Database playground¶
info
- Updated 8/20/2022 - postgres content
- Updated 06/2025 - Puzzles and Postgresql on k8s
This repository supports simple studies for database playground (SQL, JPA) using technologies like db2, postgresql. duckdb. It is completed by study of some change data capture to move data from database to kafka topic.
SQL basics¶
In the SQL language we can differentiate the Data Definition Language (DDL), which are statements to create, change, or deleting tables, from Data Modification Language (DML), which are used to define statements to modify the data and to do not change the metadata.
The figure below illustrates some common basic patterns.
For deeper tutorial see the sqltutorial.org site. The Employee DDL is in DDL folder.

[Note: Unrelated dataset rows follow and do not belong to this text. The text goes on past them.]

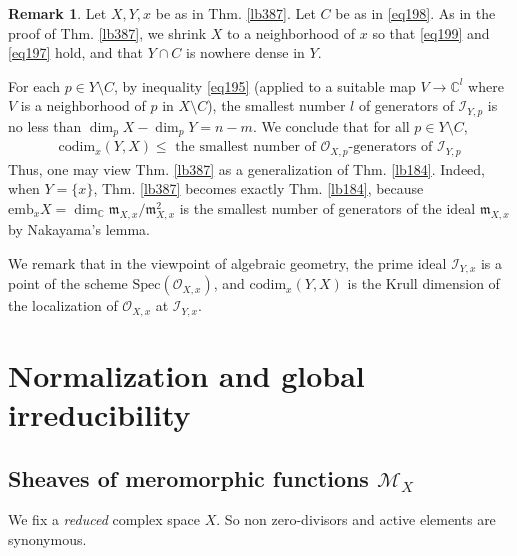 \documentclass[12pt,b5paper,notitlepage]{report}
\theoremstyle{definition}
\newtheorem{rem}[df]{Remark}
\theoremstyle{plain}
\newcommand{\scr}{\mathscr}
\newcommand{\Cbb}{\mathbb C}
\newcommand{\emb}{\mathrm{emb}}
\newcommand{\mk}{\mathfrak m}
\newcommand{\codim}{\mathrm{codim}}
\numberwithin{equation}{section}
\begin{document}
\begin{rem}
Let $X,Y,x$ be as in Thm. \ref{lb387}. Let $C$ be as in \eqref{eq198}. As in the proof of Thm. \ref{lb387}, we shrink $X$ to a neighborhood of $x$ so that \eqref{eq199} and \eqref{eq197} hold, and that $Y\cap C$ is nowhere dense in $Y$.

For each $p\in Y\setminus C$, by inequality \eqref{eq195} (applied to a suitable map $V\rightarrow \Cbb^l$ where $V$ is a neighborhood of $p$ in $X\setminus C$), the smallest number $l$ of generators of $\scr I_{Y,p}$ is no less than  $\dim_p X-\dim_p Y=n-m$. We conclude that for all $p\in Y\setminus C$,
\begin{align}
\codim_x(Y,X)\leq\text{ the smallest number of $\scr O_{X,p}$-generators of }\scr I_{Y,p}
\end{align}
Thus, one may view Thm. \ref{lb387} as a generalization of Thm. \ref{lb184}. Indeed, when $Y=\{x\}$, Thm. \ref{lb387} becomes exactly Thm. \ref{lb184}, because $\emb_xX=\dim_\Cbb\mk_{X,x}/\mk_{X,x}^2$ is the smallest number of generators of the ideal $\mk_{X,x}$ by Nakayama's lemma. 

We remark that in the viewpoint of algebraic geometry, the prime ideal $\scr I_{Y,x}$ is a point of the scheme $\mathrm{Spec}(\scr O_{X,x})$, and $\codim_x(Y,X)$ is the Krull dimension of the localization of $\scr O_{X,x}$ at $\scr I_{Y,x}$.   \hfill\qedsymbol
\end{rem}















\chapter{Normalization and global irreducibility}



\section{Sheaves of meromorphic functions $\scr M_X$}



We fix a \emph{reduced} complex space $X$. So non zero-divisors and active elements are synonymous.
\end{document}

Examples of some basic commands applied to customers table.
select * from customers;
select distinct(name) from customers;
select count(distinct(rate)) from films;
-- how many customer has the name bob and are older than 18
select count(*) from customer where name = 'bob' and age >= 18;
-- sort by salary
select name, salary from customers order by salary DESC;
-- limit the number of records returned
SELECT name, salary FROM customers ORDER BY salary DESC LIMIT 10;
-- BETWEEN
select count(*) from payment where amount between 8 and 9;
select * from payment where payment_date between '2007-02-01' and '2007-2-15';
-- IN to test value in a list of options
select count(*) from payment where amount in(0.99, 1.98, 1.99);
-- LIKE and ILIKE (case non-sensitive) to do pattern matching on string
select * from customer where first_name ilike 'J%';
-- Modify the table
alter table customers add column email varchar(100);
-- update a unique record
update customers set email='max@email.com' where id = 4;
-- Aggregate min, max, avg, count,...
select round(avg(replacement_code),3) from film;
-- GROUP BY combined with aggregate. Who is the customer spending the most
select customer_id, sum(amount) from payment group by customer_id order by sum(amount) DESC;
-- get the day with the most transactions
select DATE(payment_date), sum(amount) from payment group by DATE(payment_date) order by sum(amount) DESC;
-- HAVING to allow us to use the aggregate result to filter the result along with group by
select customer_id, sum(amount) from payment
where staff_id = 2
group by customer_id having sum(amount) >= 110;
See also postgres study for information to run SQL on a local postgresql started with docker compose.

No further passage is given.